So this is the death of any sort of tasting notes on this blog. I will instead try and do better about telling you why I enjoyed what I drank (and hopefully why you should be interested in what I drink) instead of trying to figure out what I drank.

That’s a worthy sentiment, and a strong philosophy. As a goal, it’s going to be harder than Cory thinks. Somewhat ironically, he identifies one key concern earlier in his essay:

Just as I’ll never appreciate cars in the same way as someone who restores ‘57 Chevys, or care for jazz like crate digging fans do, I don’t expect everybody to enjoy wine the same way I do.

So when Cory says that he hopes to communicate “why you should be interested in what I drink,” he’s just reversing this problematic lens: rather than asking readers to figure out just exactly what it is that he likes or how he thinks, he’s now putting himself in a position whereby he must try to figure out what they like and how they think.

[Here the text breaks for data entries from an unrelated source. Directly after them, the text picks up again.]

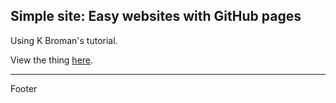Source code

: ## Simple site: Easy websites with GitHub pages


Using K Broman's tutorial.

View the thing [here](https://nadanai263.github.io).

---

Footer
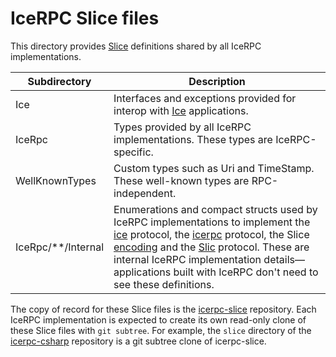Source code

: # IceRPC Slice files

This directory provides [Slice][slice] definitions shared by all IceRPC implementations.

| Subdirectory       | Description                                                                        |
|--------------------|------------------------------------------------------------------------------------|
| Ice                | Interfaces and exceptions provided for interop with [Ice][zeroc-ice] applications. |
| IceRpc             | Types provided by all IceRPC implementations. These types are IceRPC-specific.     |
| WellKnownTypes     | Custom types such as Uri and TimeStamp. These well-known types are RPC-independent.|
| IceRpc/**/Internal | Enumerations and compact structs used by IceRPC implementations to implement the [ice][ice-protocol] protocol, the [icerpc][icerpc-protocol] protocol, the Slice [encoding][slice-encoding] and the [Slic][slic] protocol. These are internal IceRPC implementation details—applications built with IceRPC don't need to see these definitions.|

The copy of record for these Slice files is the [icerpc-slice][icerpc-slice] repository. Each IceRPC implementation is
expected to create its own read-only clone of these Slice files with `git subtree`. For example, the `slice` directory
of the [icerpc-csharp][icerpc-csharp] repository is a git subtree clone of icerpc-slice.

[ice-protocol]: https://docs.testing.zeroc.com/docs/icerpc-core/ice-protocol/protocol-frames
[icerpc-csharp]: https://github.com/icerpc/icerpc-csharp/
[icerpc-protocol]: https://docs.testing.zeroc.com/docs/icerpc-core/icerpc-protocol/mapping-rpcs-to-streams
[icerpc-slice]: https://github.com/icerpc/icerpc-slice
[slic]: https://docs.testing.zeroc.com/icerpc-core/slic-protocol
[slice]: https://docs.testing.zeroc.com/docs/slice
[slice-encoding]: https://docs.testing.zeroc.com/docs/slice/encoding
[zeroc-ice]: https://github.com/zeroc-ice/ice
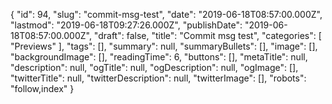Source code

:{
    "id": 94,
    "slug": "commit-msg-test",
    "date": "2019-06-18T08:57:00.000Z",
    "lastmod": "2019-06-18T09:27:26.000Z",
    "publishDate": "2019-06-18T08:57:00.000Z",
    "draft": false,
    "title": "Commit msg test",
    "categories": [
        "Previews"
    ],
    "tags": [],
    "summary": null,
    "summaryBullets": [],
    "image": [],
    "backgroundImage": [],
    "readingTime": 6,
    "buttons": [],
    "metaTitle": null,
    "description": null,
    "ogTitle": null,
    "ogDescription": null,
    "ogImage": [],
    "twitterTitle": null,
    "twitterDescription": null,
    "twitterImage": [],
    "robots": "follow,index"
}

Since Cory is unlikely to know any single person better than himself, this is already a monumental task. Apply that to the masses of potential readers, each with their own needs and desires, and it seems an unscalable monument.

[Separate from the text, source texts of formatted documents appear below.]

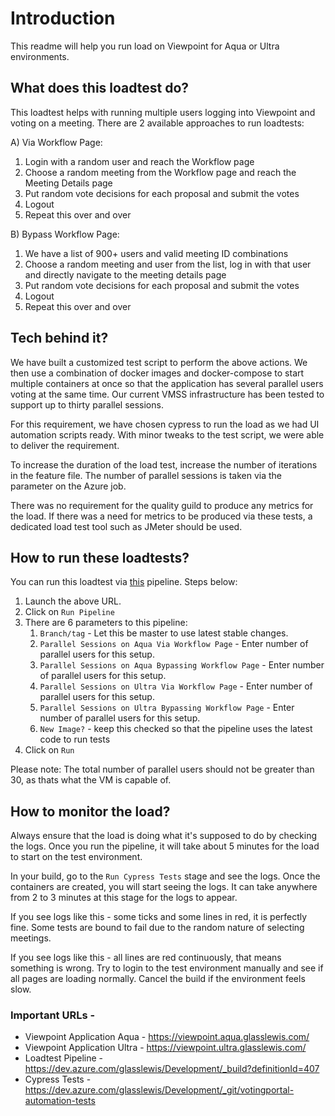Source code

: # Introduction
This readme will help you run load on Viewpoint for Aqua or Ultra environments.

## What does this loadtest do?
This loadtest helps with running multiple users logging into Viewpoint and voting on a meeting. There are 2 available approaches to run loadtests:

A) Via Workflow Page:

1. Login with a random user and reach the Workflow page
2. Choose a random meeting from the Workflow page and reach the Meeting Details page
3. Put random vote decisions for each proposal and submit the votes
4. Logout
5. Repeat this over and over


B) Bypass Workflow Page:

1. We have a list of 900+ users and valid meeting ID combinations
2. Choose a random meeting and user from the list, log in with that user and directly navigate to the meeting details page
3. Put random vote decisions for each proposal and submit the votes
4. Logout
5. Repeat this over and over  
  

  

## Tech behind it?
We have built a customized test script to perform the above actions. We then use a combination of docker images and docker-compose to start multiple containers at once so that the application has several parallel users voting at the same time. Our current VMSS infrastructure has been tested to support up to thirty parallel sessions.

For this requirement, we have chosen cypress to run the load as we had UI automation scripts ready. With minor tweaks to the test script, we were able to deliver the requirement.

To increase the duration of the load test, increase the number of iterations in the feature file. The number of parallel sessions is taken via the parameter on the Azure job.

There was no requirement for the quality guild to produce any metrics for the load. If there was a need for metrics to be produced via these tests, a dedicated load test tool such as JMeter should be used.
  
  
  
## How to run these loadtests?
You can run this loadtest via [this](https://dev.azure.com/glasslewis/Development/_build?definitionId=407) pipeline. Steps below:
1. Launch the above URL.
2. Click on `Run Pipeline`
3. There are 6 parameters to this pipeline:
    1. `Branch/tag` - Let this be master to use latest stable changes.
    2. `Parallel Sessions on Aqua Via Workflow Page` - Enter number of parallel users for this setup.
    3. `Parallel Sessions on Aqua Bypassing Workflow Page` - Enter number of parallel users for this setup.
    4. `Parallel Sessions on Ultra Via Workflow Page` - Enter number of parallel users for this setup.
    5. `Parallel Sessions on Ultra Bypassing Workflow Page` - Enter number of parallel users for this setup.
    6. `New Image?` - keep this checked so that the pipeline uses the latest code to run tests
4. Click on `Run`

Please note: The total number of parallel users should not be greater than 30, as thats what the VM is capable of.

## How to monitor the load?
Always ensure that the load is doing what it's supposed to do by checking the logs. Once you run the pipeline, it will take about 5 minutes for the load to start on the test environment.

In your build, go to the `Run Cypress Tests` stage and see the logs. Once the containers are created, you will start seeing the logs. It can take anywhere from 2 to 3 minutes at this stage for the logs to appear.

If you see logs like this - some ticks and some lines in red, it is perfectly fine. Some tests are bound to fail due to the random nature of selecting meetings.

If you see logs like this - all lines are red continuously, that means something is wrong. Try to login to the test environment manually and see if all pages are loading normally. Cancel the build if the environment feels slow.
  
  
### Important URLs -
- Viewpoint Application Aqua - https://viewpoint.aqua.glasslewis.com/
- Viewpoint Application Ultra - https://viewpoint.ultra.glasslewis.com/
- Loadtest Pipeline - https://dev.azure.com/glasslewis/Development/_build?definitionId=407
- Cypress Tests - https://dev.azure.com/glasslewis/Development/_git/votingportal-automation-tests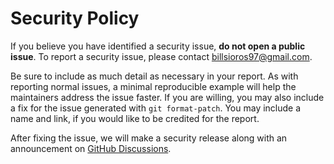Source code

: # Security Policy

If you believe you have identified a security issue, **do not open a public issue**. To  report a security issue, please contact billsioros97@gmail.com.

Be sure to include as much detail as necessary in your report. As with
reporting normal issues, a minimal reproducible example will help the
maintainers address the issue faster. If you are willing, you may also
include a fix for the issue generated with `git format-patch`. You may
include a name and link, if you would like to be credited for the report.

After fixing the issue, we will make a security release along with an
announcement on [GitHub Discussions](https://github.com/Group4Life/cookiecutter-pypackage/discussions).

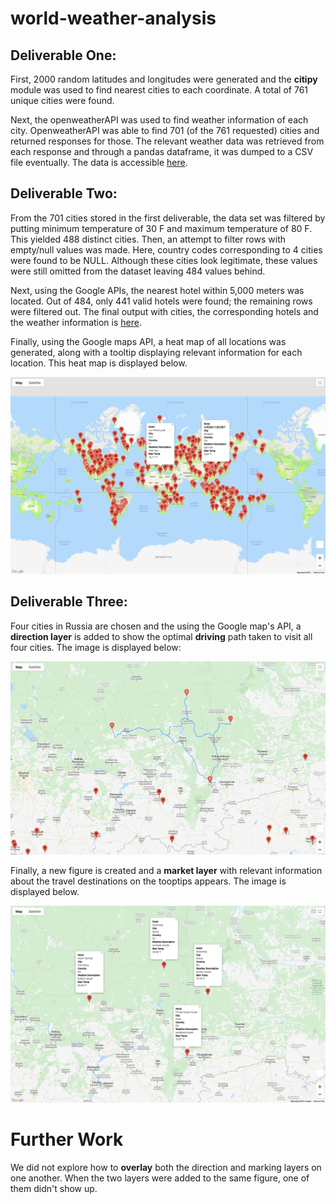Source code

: # world-weather-analysis

## Deliverable One:

First, 2000 random latitudes and longitudes were generated and the **citipy** module was used to find nearest cities to each coordinate. A total of 761 unique cities were found.

Next, the openweatherAPI was used to find weather information of each city. OpenweatherAPI was able to find 701 (of the 761 requested) cities and returned responses for those. The relevant weather data was retrieved from each response and through a pandas dataframe, it was dumped to a CSV file eventually. The data is accessible 
[here](Weather_Database/WeatherPy_Database.csv).

## Deliverable Two:

From the 701 cities stored in the first deliverable, the data set was filtered by putting minimum temperature of 30 F and maximum temperature of 80 F. This yielded 488 distinct cities. Then, an attempt to filter rows with empty/null values was made. Here, country codes corresponding to 4 cities were found to be NULL. Although these cities look legitimate, these values were still omitted from the dataset leaving 484 values behind. 

Next, using the Google APIs, the nearest hotel within 5,000 meters was located. Out of 484, only 441 valid hotels were found; the remaining rows were filtered out. The final output with cities, the corresponding hotels and the weather information is [here](Vacation_Search/WeatherPy_vacation.csv).

Finally, using the Google maps API, a heat map of all locations was generated, along with a tooltip displaying relevant information for each location. This heat map is displayed below.

![image_name](Vacation_Search/WeatherPy_vacation_map.png)

## Deliverable Three:

Four cities in Russia are chosen and the using the Google map's API, a **direction layer** is added to show the optimal **driving** path taken to visit all four cities. The image is displayed below:

![image_name](Vacation_Itinerary/WeatherPy_travel_map.png)

Finally, a new figure is created and a **market layer** with relevant information about the travel destinations on the tooptips appears. The image is displayed below.

![image_name](Vacation_Itinerary/WeatherPy_travel_map_markers.png)

# Further Work

We did not explore how to **overlay** both the direction and marking layers on one another. When the two layers were added to the same figure, one of them didn't show up.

But whether or not Cory is up to this task isn’t really the issue. Earlier in his essay, he narrowly defines the tasting note as the fruit-salad form identified above

When I say “tasting notes” I mean the shelf talker kind that breaks the wine down into a list of aromas and flavors that I may or may not have detected in a glass of wine. I don’t like writing them, reading them, and I don’t think they are useful in any way.

But that’s an unduly narrow conception of the tasting note, and Cory must certainly know better. We’ve had structural or hierarchical notes, notes-as-points, notes-as-graphic-art, Wine X-style pop culture references, and since Cory and I participate in some of the same wine fora, I know he’s also familiar with the long-form, “walk with the farmer” style of which I and others are particularly enamored. Even my short notes are, increasingly, an attempt to give up the banality of direct organoleptics in favor of a “what it was like to drink the wine” approach (which I detail at some length here), and that style was borrowed from much better practitioners, not invented by me.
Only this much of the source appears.